A new study demonstrates the potential of data from wearable devices that measure heart rate to improve surveillance of infectious disease
The research from Scripps Research Translational Institute, published in The Lancet Digital Health, is the first study to evaluate de-identified data from wearable devices on resting heart rate and sleep finds improved real-time prediction of influenza-like illness in 5 US states compared to current surveillance methods.
During infectious episodes, the resting heart rate tends to spike, and this is captured by wearable devices such as smartwatches and fitness trackers, that track heart rate. De-identified data from 47,249 Fitbit users* identifies weeks with elevated resting heart rate and changes to routine sleep. Furthermore, prospective studies will need to be done to help differentiate between infectious versus non-infectious forecasting.
There are over 650,000 deaths worldwide due to influenza. Approximately 7% of working adults and 20% of children aged under the age of five years get the flu each year. Traditional observation reporting takes 1-3 weeks to report, which limits the ability to enact quick outbreak response measures – such as ensuring patients stay at home, wash hands, and the deployment of antivirals and vaccines.

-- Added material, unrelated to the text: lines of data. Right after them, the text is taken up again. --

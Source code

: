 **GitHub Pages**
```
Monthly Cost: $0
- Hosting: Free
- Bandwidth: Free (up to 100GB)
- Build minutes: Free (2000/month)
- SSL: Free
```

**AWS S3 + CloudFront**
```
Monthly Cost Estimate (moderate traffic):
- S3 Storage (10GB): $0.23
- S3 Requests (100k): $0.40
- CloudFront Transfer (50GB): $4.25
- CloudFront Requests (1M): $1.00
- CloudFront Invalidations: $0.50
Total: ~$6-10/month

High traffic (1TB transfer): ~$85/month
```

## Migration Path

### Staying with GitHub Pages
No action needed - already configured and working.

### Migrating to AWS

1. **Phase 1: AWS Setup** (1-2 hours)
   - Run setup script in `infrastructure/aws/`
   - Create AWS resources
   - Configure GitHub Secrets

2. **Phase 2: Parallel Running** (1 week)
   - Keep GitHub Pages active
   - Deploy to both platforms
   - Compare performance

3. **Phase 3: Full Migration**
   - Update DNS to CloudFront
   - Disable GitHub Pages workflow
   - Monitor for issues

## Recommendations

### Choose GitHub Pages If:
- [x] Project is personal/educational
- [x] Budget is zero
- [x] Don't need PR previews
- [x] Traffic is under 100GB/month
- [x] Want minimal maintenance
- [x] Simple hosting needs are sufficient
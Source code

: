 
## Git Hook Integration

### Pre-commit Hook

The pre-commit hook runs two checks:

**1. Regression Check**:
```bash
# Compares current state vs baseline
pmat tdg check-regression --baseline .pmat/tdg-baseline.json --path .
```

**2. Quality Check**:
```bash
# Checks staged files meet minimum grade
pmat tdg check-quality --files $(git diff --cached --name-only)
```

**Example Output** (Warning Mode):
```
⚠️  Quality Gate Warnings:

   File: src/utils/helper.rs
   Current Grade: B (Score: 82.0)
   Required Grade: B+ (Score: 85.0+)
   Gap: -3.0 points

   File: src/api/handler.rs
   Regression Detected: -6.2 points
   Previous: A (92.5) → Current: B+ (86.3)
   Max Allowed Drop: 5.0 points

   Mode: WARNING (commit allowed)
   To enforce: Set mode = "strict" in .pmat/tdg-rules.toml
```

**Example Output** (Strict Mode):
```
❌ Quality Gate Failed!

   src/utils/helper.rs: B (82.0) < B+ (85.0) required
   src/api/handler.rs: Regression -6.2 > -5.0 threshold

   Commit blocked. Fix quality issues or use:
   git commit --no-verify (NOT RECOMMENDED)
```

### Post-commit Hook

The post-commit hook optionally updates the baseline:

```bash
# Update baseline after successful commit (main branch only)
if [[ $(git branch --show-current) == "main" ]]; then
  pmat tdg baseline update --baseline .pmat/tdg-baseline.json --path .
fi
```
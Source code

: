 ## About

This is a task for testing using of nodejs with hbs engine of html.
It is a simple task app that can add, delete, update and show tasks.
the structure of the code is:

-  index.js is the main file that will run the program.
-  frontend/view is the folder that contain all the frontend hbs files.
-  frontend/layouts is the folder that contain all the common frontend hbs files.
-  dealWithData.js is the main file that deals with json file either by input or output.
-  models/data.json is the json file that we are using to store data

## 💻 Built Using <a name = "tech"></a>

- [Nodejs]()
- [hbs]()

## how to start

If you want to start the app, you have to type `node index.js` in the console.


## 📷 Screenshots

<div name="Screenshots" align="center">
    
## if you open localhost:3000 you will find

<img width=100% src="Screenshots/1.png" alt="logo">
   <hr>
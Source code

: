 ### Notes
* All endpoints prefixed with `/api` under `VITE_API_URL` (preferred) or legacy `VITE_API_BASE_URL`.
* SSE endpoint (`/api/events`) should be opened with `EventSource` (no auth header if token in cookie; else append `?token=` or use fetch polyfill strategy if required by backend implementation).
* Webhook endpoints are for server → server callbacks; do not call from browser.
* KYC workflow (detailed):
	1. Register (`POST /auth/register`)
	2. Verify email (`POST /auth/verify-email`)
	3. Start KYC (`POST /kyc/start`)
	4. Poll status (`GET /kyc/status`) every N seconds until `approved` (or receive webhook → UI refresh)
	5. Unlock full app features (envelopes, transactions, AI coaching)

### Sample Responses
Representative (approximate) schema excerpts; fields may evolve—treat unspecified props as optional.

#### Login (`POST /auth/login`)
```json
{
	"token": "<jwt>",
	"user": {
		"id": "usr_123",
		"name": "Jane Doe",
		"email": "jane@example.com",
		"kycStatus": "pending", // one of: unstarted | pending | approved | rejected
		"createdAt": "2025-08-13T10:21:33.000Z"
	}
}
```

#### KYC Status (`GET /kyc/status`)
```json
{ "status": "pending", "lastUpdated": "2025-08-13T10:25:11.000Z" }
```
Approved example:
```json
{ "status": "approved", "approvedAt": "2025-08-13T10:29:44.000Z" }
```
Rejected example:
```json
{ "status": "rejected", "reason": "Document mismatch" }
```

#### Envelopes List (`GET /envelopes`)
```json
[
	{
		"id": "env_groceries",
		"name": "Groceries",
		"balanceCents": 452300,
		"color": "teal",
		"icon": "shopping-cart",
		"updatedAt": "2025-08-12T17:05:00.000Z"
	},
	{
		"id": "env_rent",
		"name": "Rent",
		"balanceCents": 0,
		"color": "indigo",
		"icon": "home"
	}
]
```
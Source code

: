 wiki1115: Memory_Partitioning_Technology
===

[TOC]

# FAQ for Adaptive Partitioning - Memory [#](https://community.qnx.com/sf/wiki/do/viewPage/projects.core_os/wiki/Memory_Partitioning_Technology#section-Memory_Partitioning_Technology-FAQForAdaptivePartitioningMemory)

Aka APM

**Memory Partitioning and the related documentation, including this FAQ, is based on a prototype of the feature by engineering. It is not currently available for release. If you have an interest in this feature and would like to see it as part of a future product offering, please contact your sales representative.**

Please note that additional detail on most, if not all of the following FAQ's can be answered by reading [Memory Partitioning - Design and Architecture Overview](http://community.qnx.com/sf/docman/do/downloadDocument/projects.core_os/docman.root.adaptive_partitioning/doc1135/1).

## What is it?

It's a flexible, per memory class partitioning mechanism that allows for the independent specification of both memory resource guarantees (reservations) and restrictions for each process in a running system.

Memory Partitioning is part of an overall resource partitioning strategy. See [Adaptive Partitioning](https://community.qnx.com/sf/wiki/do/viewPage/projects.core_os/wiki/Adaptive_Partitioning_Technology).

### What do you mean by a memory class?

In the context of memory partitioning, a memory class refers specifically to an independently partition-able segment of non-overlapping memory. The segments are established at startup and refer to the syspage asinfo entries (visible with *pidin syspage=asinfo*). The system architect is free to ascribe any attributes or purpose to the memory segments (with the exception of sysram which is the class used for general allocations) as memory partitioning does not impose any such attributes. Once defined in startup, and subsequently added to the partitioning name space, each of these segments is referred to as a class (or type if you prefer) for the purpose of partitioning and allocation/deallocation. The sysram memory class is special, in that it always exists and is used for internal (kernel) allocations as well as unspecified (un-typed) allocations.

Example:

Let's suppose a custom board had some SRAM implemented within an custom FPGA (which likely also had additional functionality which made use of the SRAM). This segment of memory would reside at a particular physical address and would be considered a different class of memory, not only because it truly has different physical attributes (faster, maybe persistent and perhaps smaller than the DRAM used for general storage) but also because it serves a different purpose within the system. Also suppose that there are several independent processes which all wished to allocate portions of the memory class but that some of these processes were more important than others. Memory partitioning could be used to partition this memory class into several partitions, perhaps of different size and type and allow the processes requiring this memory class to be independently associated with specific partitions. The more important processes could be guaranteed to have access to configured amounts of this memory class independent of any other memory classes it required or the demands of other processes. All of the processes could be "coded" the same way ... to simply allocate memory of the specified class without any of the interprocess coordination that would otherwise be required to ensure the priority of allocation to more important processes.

Previous studies using crowdsourced data, such as Google Flu Trends and Twitter have found variable success on their own as these methods tend to overestimate rates during epidemics. This is because it is impossible to separate out the activity of individuals with influenza from heightened awareness or related to media during flu season.
The study author, Dr Jennifer Radin, Scripps Research Translational Institute, USA, says: “Responding more quickly to influenza outbreaks can prevent further spread and infection, and we were curious to see if sensor data could improve real-time surveillance at the state level.
“We demonstrate the potential for metrics from wearable devices to enhance flu surveillance and consequently improve public health responses. In the future as these devices improve, and with access to 24/7 real-time data, it may be possible to identify rates of influenza on a daily instead of a weekly basis.”
Study methodology and findings
The research team analyses de-identified data from 200,000 users who wore a Fitbit wearable device that tracks users’ activity, heart rate and sleep for at least 60 days during the study time from March 2016 to March 2018.
From the 200,000 users, 47,248 users from California, Texas, New York, Illinois and Pennsylvania wore a Fitbit device consistently during the study period, resulting in a total of 13,342,651 daily measurements evaluated. The users were arranged by which state they lived in, and the proportion of users above the threshold each week was calculated. The average Fitbit user was 43 years old and 60% were female.
All the participants average resting heart rate and sleep duration were calculated, as well as deviations to this to help identify when these measures were outside of an individual’s typical range (e.g. using standard deviation). Throughout the study, a user was identified as abnormal if their weekly average resting heart rate was above their overall average (by more than a half or a full standard deviation) and their weekly average sleep was not below their overall average (by more than half a standard deviation). This data was compared to weekly estimates for influenza-like illness rates reported by the U.S. Centers for Disease Control (CDC).
The vast amount of data from the Fitbit trackers meant that influenza predictions at the state level were improved. In all five states, there was an improvement in real-time surveillance, and the closest alignment with CDC data was found when abnormal resting heart rate was defined as half a standard deviation above normal and sleep more than half a standard deviation below.
This is the first of its kind study where heart rate trackers and sleep data have been used to predict flu, or any infectious disease, in real-time and with greater volumes of data, it may be possible to apply the method to more geographically defined areas, such as county or city-level.
However, the researchers have identified several limitations in their study:
- A general lack of activity data meant they could not control for seasonal fitness changes or more short-term activity changes.
- Weekly resting heart rate averages may include days when an individual is both sick and not sick, and this may result in underestimation of illness by lowering the weekly averages.
- There may be other external factors that increase resting heart rate, including stress or other infections.
- The researchers do note that previous studies of sleep measuring devices have been found to have low accuracy, though the authors note that accuracy will continue to improve as technology evolves.
Additionally, the Fitbit users within the study were predominantly middle-aged adults and likely higher income than the general population so potentially less likely to suffer comorbidities which could make them more susceptible to severe infections. They also may be more likely to get influenza vaccines or receive antivirals or other medicines if they do get sick which can reduce disease severity, so the models may need to be modified for use in other populations.
In a linked Comment article, Dr Cécile Viboud, Fogarty International Center, National Institutes of Health, USA, says: “The study by Radin et al is a promising first step towards integrating wearable measurements in predictive models of infectious diseases.
“We anticipate that a large amount of real-time data generated by Fitbit and other personal devices will prove highly useful for public health and augment traditional surveillance systems. The ever-expanding “big data” revolution offers unique opportunities to mine new data streams, identify epidemiologically-relevant patterns, and enrich infectious disease forecasts.”